---- INFORMATION SHOWN
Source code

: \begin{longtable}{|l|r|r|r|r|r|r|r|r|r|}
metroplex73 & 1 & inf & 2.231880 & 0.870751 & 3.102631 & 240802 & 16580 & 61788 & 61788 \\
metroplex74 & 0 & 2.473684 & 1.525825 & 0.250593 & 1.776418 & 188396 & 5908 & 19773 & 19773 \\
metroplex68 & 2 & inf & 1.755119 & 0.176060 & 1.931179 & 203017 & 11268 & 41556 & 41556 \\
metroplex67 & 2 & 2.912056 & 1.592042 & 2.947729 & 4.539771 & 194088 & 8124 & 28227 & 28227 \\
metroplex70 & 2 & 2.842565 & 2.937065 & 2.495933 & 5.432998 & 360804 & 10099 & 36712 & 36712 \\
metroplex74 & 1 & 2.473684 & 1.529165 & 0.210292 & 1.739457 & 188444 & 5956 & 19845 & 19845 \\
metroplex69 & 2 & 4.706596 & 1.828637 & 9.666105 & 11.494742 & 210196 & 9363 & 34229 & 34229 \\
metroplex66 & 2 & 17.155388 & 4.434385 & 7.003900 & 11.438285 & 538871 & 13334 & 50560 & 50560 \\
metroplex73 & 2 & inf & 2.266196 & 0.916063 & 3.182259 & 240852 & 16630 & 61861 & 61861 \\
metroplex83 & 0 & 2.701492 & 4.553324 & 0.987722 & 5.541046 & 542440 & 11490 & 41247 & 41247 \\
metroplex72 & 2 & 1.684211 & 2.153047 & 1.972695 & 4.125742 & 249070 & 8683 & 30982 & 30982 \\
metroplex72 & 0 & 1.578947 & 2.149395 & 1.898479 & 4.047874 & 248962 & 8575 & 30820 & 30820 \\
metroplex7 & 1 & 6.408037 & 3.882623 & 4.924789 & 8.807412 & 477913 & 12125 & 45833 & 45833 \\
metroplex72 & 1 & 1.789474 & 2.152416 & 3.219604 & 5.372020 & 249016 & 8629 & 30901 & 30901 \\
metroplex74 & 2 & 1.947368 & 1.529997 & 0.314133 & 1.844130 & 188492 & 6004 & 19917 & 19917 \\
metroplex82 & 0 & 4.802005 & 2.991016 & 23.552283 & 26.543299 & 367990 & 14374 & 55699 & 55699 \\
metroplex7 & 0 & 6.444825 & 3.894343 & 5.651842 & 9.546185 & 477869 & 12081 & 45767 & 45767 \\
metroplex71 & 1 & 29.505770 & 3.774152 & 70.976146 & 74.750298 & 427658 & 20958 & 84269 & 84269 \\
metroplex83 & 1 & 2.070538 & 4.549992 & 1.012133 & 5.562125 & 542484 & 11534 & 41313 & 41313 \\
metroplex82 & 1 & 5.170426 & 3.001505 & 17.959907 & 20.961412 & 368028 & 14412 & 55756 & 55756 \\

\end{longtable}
--------
In the records above, find the line containing "metroplex82 & 1"; please retype it and every line after it through the last line, exactly and with nothing else.

#### RESULT OF THIS EXERCISE:
metroplex82 & 1 & 5.170426 & 3.001505 & 17.959907 & 20.961412 & 368028 & 14412 & 55756 & 55756 \\

\end{longtable}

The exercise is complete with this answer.